Alla fine della guerra l’Eur è incompleto, pochi sono gli edifici monumentali realizzati, di cui diversi non terminati o danneggiati. Per un nuovo progetto di completamento si devono attendere gli anni tra il 1952 e il ‘54, in vista anche dei Giochi Olimpici del ’60. Si realizzeranno quindi importanti edifici per uffici pubblici e privati, varie tipologie abitative, scuole, l’imponente Palazzo dello Sport di Nervi e Piacentini e si ultimeranno gli spazi a verde pubblico. Lo stile delle nuove architetture nel complesso risulta moderno, con esperimenti che si rifanno all’”International style”, ma anche con la presenza di soluzioni stilistiche legate ad una classicità “rivisitata” come la Sede centrale della Democrazia Cristiana progettata da Saverio Muratori. Intorno agli anni ’80 con rinnovato impulso allo sviluppo del quartiere si prevedono architetture legate al settore amministrativo e congressuale, tra cui la “Nuvola” di Fuksas attualmente in costruzione.

Massimo Muciaccia 

7 commenti

  1. Qualcuno si e’ mosso o commosso !
    Rimosse le scritte dei writers o vandali con qualche secchio di vernice

    Ora vai con i teloni pubblicitari promessi dal Municipio IX
    per coprire le vergogne delle rovine e sfrattare qualche corvo
    Voila’ il gioco e’ fatto, occhio nn vede cuore nn duole !

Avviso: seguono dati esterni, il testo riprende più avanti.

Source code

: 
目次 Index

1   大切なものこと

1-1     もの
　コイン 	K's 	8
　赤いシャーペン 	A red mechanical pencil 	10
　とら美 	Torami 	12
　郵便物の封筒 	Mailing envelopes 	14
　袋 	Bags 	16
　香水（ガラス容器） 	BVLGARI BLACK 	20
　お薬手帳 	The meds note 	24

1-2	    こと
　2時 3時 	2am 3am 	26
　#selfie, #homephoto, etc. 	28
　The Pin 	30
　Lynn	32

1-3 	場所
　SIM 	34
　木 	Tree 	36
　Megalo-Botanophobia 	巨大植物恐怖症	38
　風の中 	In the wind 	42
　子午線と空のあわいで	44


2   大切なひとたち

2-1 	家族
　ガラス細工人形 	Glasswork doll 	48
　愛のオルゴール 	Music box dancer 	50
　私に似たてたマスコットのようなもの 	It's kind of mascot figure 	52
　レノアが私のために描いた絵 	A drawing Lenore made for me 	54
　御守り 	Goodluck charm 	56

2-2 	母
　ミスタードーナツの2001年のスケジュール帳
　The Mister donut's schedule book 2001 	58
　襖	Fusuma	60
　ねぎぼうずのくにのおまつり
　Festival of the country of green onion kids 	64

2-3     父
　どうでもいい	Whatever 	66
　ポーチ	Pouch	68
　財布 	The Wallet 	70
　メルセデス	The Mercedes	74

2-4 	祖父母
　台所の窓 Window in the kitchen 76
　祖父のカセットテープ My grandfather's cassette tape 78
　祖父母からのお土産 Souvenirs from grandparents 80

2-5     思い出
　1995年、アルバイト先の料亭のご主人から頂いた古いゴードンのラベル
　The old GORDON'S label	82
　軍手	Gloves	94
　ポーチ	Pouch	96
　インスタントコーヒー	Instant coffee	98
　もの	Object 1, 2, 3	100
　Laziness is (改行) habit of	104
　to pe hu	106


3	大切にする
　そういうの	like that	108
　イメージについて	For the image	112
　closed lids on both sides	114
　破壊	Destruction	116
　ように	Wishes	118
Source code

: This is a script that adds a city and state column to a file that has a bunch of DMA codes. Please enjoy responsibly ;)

    Le immagini da Voi riportate acquisteranno valore come unici originali superstiti delle rovine (che restano), del degrado e della malapolitica di chi ci amministra cosi’ maldestramente nascoste

  2. Domenico Lantieri. Quando Alemanno salì sul trono comunale, il primo suo impegno fu quello di bloccare tutti i progetti avviati dalla precedente gestione comunale. Riuscì a bloccare la Città dello Sport di Calatrava a Torvergata, il bel progetto di Renzo Piano all’EUR affiancato alla Nuvola di Fuxas, ed il progetto del centro sportivo polifunzionale nella zona dell’ex Velodromo. Non fu in grado di bloccare la Nuvola perchè, disse, la realizzazione aveva già superato il punto di non ritorno, ma non fece alcunchè per realizzare il sottopasso della Cristoforo Colombo nella zona – dichiarato da Veltroni come condizionante del progetto – che avrebbe creato una zona pedonale in superficie e ridotto l’impatto sul traffico locale, e per realizzare il previsto ponte sul Tevere di collegamento con l’aeroporto di Fiumicino. Altra incapacità fu dimostrata anche nel completamento dell’Acquario in zona laghetto,la realizzazione del quale non si sa quando sarà completata. In aggiunta, sabotò il piano regolatore generale, introducendovi ripetutamente varianti pesanti a favore dei costruttori, trasformando zone verdi in localizzazioni per pesanti cubature residenziali, com’è avvenuto in Via della Grande Muraglia all’EUR Torrino e come ha tentato di fare, senza riuscirci, nella zona “Casal Grottoni” dello stesso quartiere, dove voleva edificare 5 grattacieli (3 di 100 metri e 2 di sessanta. Questo cahiers de doléances è molto limitativo in relazione a quanto è stato effettivamente fatto, tutto a vantaggio di costruttori e senza adottare una pianificazione orientata alle esigenze dei cittadini, alla godibilità ed amenità dei luoghi ed alla mobilità, sempre carente e peggiorata. La nuova giunta Marino, nonostante le buone intenzioni ed il tentativo di voler ribaltare i comportamenti sopra denunciati, oggi si è visto bocciare dal Governo Renzi la conversione in legge del decreto “Salva Roma” e rischia il commissariamento. Peggio di così!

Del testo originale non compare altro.